The piano burning which forms the basis of the work had taken place on 2 October 1999 at Bellingen, New South Wales. The composer Barry Conyngham, one of the observers at the burning, was heard to remark that he found "burning a perfectly good microphone more sacrilegious than burning a piano."

==Piano burning as visual art==
===Arman===
The destruction of musical instruments, often by fire, was a recurrent theme in Arman's work. Two of his most notable works involving piano burning were his 1965 Piano de Néron (Nero's Piano) and his 1966 Piano Flamboyant (Flaming Piano). The burning for Piano Flamboyant took place on the roof of Arman's atelier in Nice and was filmed for a documentary by Gérard Patris which was later broadcast on French national television. As with his other burnt instrument works, which also included violins, cellos, and guitars, the charred remains were then mounted on panels or enclosed in plexiglas. One of Arman's earliest works of piano destruction was his 1962 Chopin's Waterloo which took at the Galerie Saqqârah in Gstaad. On that occasion rather than burning the piano, the artist hacked it to pieces with an axe.

===Chiharu Shiota===
Several of Chiharu Shiota's installations have featured a piano which she had set alight with the charred remains then displayed in an installation of black thread. As part of the 2011 MONA FOMA arts festival, Shiota set the piano alight on a street in Hobart, Tasmania. According to Shiota, the inspiration came from a childhood experience when she saw a charred piano amidst the ruins of a neighbour's house which had burnt down in the night.

===Douglas Gordon===
Douglas Gordon's 2012 video installation The End of Civilisation was centred on a burning grand piano placed in the isolated landscape of Cumbria on the border between Scotland and England. According to Gordon:
A piano started to represent for me the ultimate symbol of western civilisation. Not only is it an instrument, it's a beautiful object that works as a sculpture but it has another function entirely.

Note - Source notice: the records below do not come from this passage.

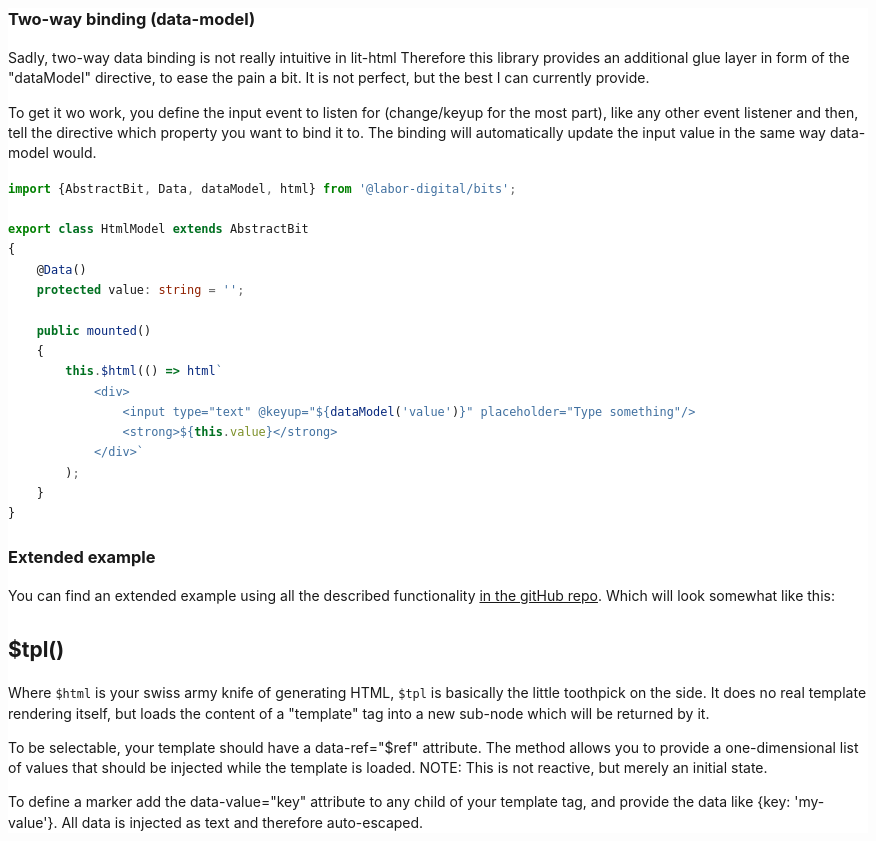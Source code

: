 <Example href="/demo/examples/docs-html-binding.html" :height="100"/>

### Two-way binding (data-model)
Sadly, two-way data binding is not really intuitive in lit-html
Therefore this library provides an additional glue layer in form of the "dataModel" directive, to ease the pain a bit. It is not perfect, but the best I can currently provide.

To get it wo work, you define the input event to listen for (change/keyup for the most part),
like any other event listener and then, tell the directive which property you want to bind it to.
The binding will automatically update the input value in the same way data-model would.

```typescript
import {AbstractBit, Data, dataModel, html} from '@labor-digital/bits';

export class HtmlModel extends AbstractBit
{
    @Data()
    protected value: string = '';
    
    public mounted()
    {
        this.$html(() => html`
            <div>
                <input type="text" @keyup="${dataModel('value')}" placeholder="Type something"/>
                <strong>${this.value}</strong>
            </div>`
        );
    }
}
```

<Example href="/demo/examples/docs-html-model.html" :height="170"/>

### Extended example

You can find an extended example using all the described functionality [in the gitHub repo](https://github.com/labor-digital/bits/blob/master/demo/src/Bits/HtmlBit.ts).
Which will look somewhat like this:

<Example href="/demo/examples/html.html" :height="500"/>

## $tpl()

Where `$html` is your swiss army knife of generating HTML, `$tpl` is basically the little toothpick on the side. 
It does no real template rendering itself, but loads the content of a "template" tag into a new sub-node which will be returned by it.

To be selectable, your template should have a data-ref="$ref" attribute. The method allows you to provide a one-dimensional list of values that should be injected
while the template is loaded. NOTE: This is not reactive, but merely an initial state.

To define a marker add the data-value="key" attribute to any child of your template tag,
and provide the data like {key: 'my-value'}. All data is injected as text and therefore auto-escaped.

The work, displayed simultaneously on multiple screens, consists of close-up film of the burning piano from the moment it is set alight until it is reduced to ashes juxtaposed with a second film which is a 360 degree pan of the Scottish Borders landscape surrounding the piano. After its premiere at the Tyne Theatre and Opera House in July 2012, The End of Civilisation was shown at the London 2012 Festival and toured as part of a Douglas Gordon retrospective in Tel Aviv followed by screenings in Venice, New York, and Berlin.

===Philip Labes & Jacob Reed===
Director and visual artist Jacob Reed's 2022 video for Philip Labes song something to believe culminates with the burning of the piano Philip has been playing throughout the song. The chorus of the song is about protestors who have performed self-immolation to protest climate change.